Why underestimating Obama is risky

Washington Post columnist Charles Krauthammer recently warned Republicans should “not underestimate President Barack Obama.” The conservative Krauthammer is no convert, and his piece was highly critical of the direction in which Obama is taking the country. He was critical of the restructuring of one-sixth of the US economy; he was dismissive of the near-trillion-dollar stimulus package; and he raised the spectre of major tax hikes to pay for all of it. All legitimate positions and classic conservative arguments. There was nothing new—except his warning.

Krauthammer readily acknowledges that Obama, like him or not, achieved an historic milestone in changing how healthcare will be delivered in the United States. He admits quite readily that it is already a transformational and significant presidency. He may not like it, and he may believe it to be detrimental to the country, but he recognizes that Obama has not been a reluctant leader over his first 18 months in office. When one hears the boisterous sounds from the ranks of the opposition, it is hard to imagine the objectors would be as vocal if the changes Obama enacted had been minor.
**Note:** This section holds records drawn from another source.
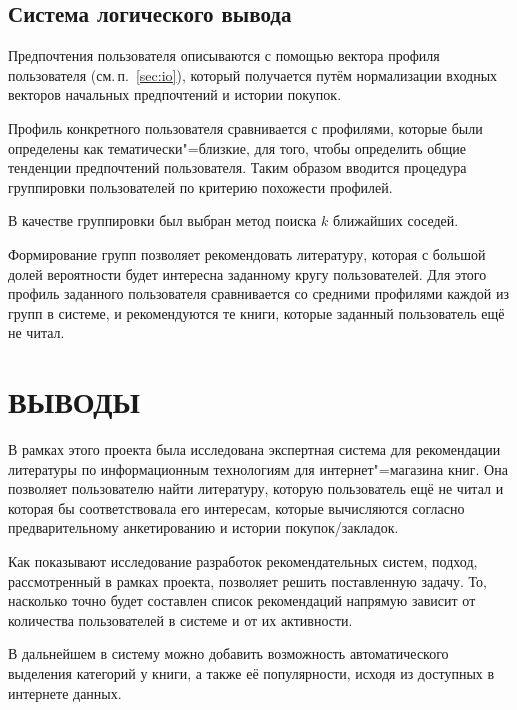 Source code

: \documentclass[simple,14pt,utf8,russian]{eskdtext}
\begin{document}
    \subsection{Система логического вывода}
    \label{sec:logic}
        Предпочтения пользователя описываются с помощью вектора профиля пользователя (см.\,п.~\ref{sec:io}), который
        получается путём нормализации входных векторов начальных предпочтений и истории покупок.

        Профиль конкретного пользователя сравнивается с профилями, которые были определены как тематически"=близкие,
        для того, чтобы определить общие тенденции предпочтений пользователя.
        Таким образом вводится процедура группировки пользователей по критерию похожести профилей.

        В качестве группировки был выбран метод поиска $k$ ближайших соседей.

        Формирование групп позволяет рекомендовать литературу, которая с большой долей вероятности будет интересна
        заданному кругу пользователей.
        Для этого профиль заданного пользователя сравнивается со средними профилями каждой из групп в системе, и
        рекомендуются те книги, которые заданный пользователь ещё не читал.
    \clearpage
\section*{ВЫВОДЫ}
    В рамках этого проекта была исследована экспертная система для рекомендации литературы по информационным
    технологиям для интернет"=магазина книг.
    Она позволяет пользователю найти литературу, которую пользователь ещё не читал и которая бы соответствовала его
    интересам, которые вычисляются согласно предварительному анкетированию и истории покупок/закладок.

    Как показывают исследование разработок рекомендательных систем, подход, рассмотренный в рамках проекта, позволяет
    решить поставленную задачу.
    То, насколько точно будет составлен список рекомендаций напрямую зависит от количества пользователей в системе и
    от их активности.

    В дальнейшем в систему можно добавить возможность автоматического выделения категорий у книги, а также её
    популярности, исходя из доступных в интернете данных.
    \clearpage



\clearpage
\end{document}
Jonathan Alter’s book on Obama’s first year in office, The Promise, (a recommended read by the author of The Defining Moment: FDR’s Hundred Days and the Triumph of Hope) reinforces with documented evidence the range of Obama’s political agenda. Alter shows an engaged and proactive president with a defined vision of how government can deal with the problems he inherited. He acknowledges it is quite possibly the most activist administration since the FDR years. For instance, we see Obama not paying heed to the careful advice of his closest advisers (Emanuel, Axelrod, Biden) to delay healthcare reform, or at least do it in small doses. You often get the impression Obama sees beyond the next election rather than being obsessed with tactical maneuvers. He is more introspective than communicative. According to Alter, the irony is that Obama the president has been a far less effective communicator than Obama the candidate.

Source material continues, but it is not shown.